Is the Church of England's church-planting vision realistic?

(Photo: Unsplash/Annie Spratt)

On 13 August, the vicar of St Bartholomew's the Great launched a campaign to wrest power away from Archbishop Welby's entourage.

Writing in The Times, he started a campaign to persuade candidates to stand in the imminent General Synod elections under the 'Save the Parish' banner.

The eighteenth century saw the birth of Evangelical revivals with the Wesley brothers and George Whitefield. The nineteenth century birthed the failed attempt to borrow Roman Catholic spirituality from the mother church and see if it could be reconciled with the fiercely anti-Catholic 39 articles. The twentieth century saw an aggressively reductionist liberalisation of the faith (driven by the German theologians and scientific materialism), followed by an unexpected outburst of charismatic fervour.

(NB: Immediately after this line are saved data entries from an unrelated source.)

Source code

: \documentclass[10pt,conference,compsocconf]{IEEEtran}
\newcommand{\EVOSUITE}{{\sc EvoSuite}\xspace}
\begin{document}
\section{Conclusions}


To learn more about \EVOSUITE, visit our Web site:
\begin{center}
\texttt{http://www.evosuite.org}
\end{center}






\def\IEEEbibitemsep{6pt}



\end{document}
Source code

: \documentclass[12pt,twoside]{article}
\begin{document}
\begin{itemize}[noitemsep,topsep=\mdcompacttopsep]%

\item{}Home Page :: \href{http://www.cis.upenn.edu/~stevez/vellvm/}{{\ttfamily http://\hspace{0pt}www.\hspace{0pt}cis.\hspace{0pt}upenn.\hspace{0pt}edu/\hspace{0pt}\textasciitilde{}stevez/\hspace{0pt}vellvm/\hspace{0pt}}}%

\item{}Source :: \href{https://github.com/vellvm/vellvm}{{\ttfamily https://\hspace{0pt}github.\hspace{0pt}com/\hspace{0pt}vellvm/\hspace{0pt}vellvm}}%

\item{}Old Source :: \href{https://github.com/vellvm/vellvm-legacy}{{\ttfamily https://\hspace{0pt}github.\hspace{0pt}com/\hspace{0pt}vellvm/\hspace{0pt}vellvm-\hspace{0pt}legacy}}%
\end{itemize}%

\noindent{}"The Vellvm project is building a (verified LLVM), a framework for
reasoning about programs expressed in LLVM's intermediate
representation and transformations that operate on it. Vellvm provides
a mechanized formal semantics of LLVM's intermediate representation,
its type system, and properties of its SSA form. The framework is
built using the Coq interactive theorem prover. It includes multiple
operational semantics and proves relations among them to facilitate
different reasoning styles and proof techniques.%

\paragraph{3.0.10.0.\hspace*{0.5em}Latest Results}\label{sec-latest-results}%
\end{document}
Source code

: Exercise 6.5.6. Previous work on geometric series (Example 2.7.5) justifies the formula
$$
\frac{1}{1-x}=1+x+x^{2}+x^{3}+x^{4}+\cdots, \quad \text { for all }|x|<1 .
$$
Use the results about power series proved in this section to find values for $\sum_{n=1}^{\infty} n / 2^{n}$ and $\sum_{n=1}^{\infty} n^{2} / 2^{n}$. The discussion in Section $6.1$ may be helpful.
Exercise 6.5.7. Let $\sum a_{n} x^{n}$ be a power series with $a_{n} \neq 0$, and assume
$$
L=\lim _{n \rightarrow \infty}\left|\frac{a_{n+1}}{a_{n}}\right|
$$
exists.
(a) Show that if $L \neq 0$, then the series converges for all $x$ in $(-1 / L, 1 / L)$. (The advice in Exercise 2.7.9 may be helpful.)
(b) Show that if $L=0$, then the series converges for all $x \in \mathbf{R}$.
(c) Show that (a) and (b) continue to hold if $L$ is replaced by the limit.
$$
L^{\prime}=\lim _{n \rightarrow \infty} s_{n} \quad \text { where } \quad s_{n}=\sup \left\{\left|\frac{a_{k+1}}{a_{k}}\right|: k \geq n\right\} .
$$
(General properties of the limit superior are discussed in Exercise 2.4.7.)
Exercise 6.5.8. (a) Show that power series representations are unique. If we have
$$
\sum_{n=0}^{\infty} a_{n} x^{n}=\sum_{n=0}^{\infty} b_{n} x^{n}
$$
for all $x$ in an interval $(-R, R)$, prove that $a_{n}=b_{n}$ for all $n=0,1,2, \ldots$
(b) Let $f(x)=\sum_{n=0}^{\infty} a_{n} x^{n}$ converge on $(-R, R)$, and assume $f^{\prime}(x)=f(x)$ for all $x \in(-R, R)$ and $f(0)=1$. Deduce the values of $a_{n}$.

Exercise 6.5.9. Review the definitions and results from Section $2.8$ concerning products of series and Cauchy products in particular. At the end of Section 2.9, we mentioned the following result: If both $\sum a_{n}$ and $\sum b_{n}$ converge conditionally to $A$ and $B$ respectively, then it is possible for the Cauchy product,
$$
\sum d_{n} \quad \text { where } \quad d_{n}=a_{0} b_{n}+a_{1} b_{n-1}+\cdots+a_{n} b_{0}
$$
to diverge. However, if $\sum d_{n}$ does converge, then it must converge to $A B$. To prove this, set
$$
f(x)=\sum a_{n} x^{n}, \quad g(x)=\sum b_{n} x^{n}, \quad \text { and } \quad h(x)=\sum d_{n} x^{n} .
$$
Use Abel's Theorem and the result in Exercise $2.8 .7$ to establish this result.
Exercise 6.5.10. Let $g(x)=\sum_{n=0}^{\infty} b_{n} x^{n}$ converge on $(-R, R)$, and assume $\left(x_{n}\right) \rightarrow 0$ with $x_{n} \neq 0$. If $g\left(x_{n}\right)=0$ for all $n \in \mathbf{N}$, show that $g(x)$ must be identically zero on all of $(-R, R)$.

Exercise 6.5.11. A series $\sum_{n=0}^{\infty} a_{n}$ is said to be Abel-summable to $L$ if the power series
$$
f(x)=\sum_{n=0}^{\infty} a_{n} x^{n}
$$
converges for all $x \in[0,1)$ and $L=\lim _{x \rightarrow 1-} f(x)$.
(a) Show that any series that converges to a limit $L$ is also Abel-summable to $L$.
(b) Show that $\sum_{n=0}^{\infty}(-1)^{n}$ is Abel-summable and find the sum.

Will history remember the Rev Marcus Walker as the pioneer leader of a new Anglican political movement, energised to reclaim political power from the Archbishop's greatly expanded secretariat at the beginning of the twenty first century?

Whatever the outcome, the 'Save the Parish' movement represents an attempt at a real challenge to the paradoxically contradictory liberal/evangelical theological reflexes of the Welby regime.

In a previous article I described the excited announcement that the plan was to create 10,000 new church communities in ten years as 'fantasy theology'. I was not alone in questioning the assumptions that lay behind the plan.

Other critics asked whether these lay communities had anything Anglican about them.

Where were the priests; where was the eucharist; where were the holy spaces; where was the historical continuity? Since these are all characteristics of the Catholic inheritance that the C of E has uneasily but pragmatically incorporated, it may be that this energetic flourish represents a last-ditch impatient assertion of Protestant informality; a final repudiation of the Anglican attempt to mix the best of Catholic and Reformed spirituality.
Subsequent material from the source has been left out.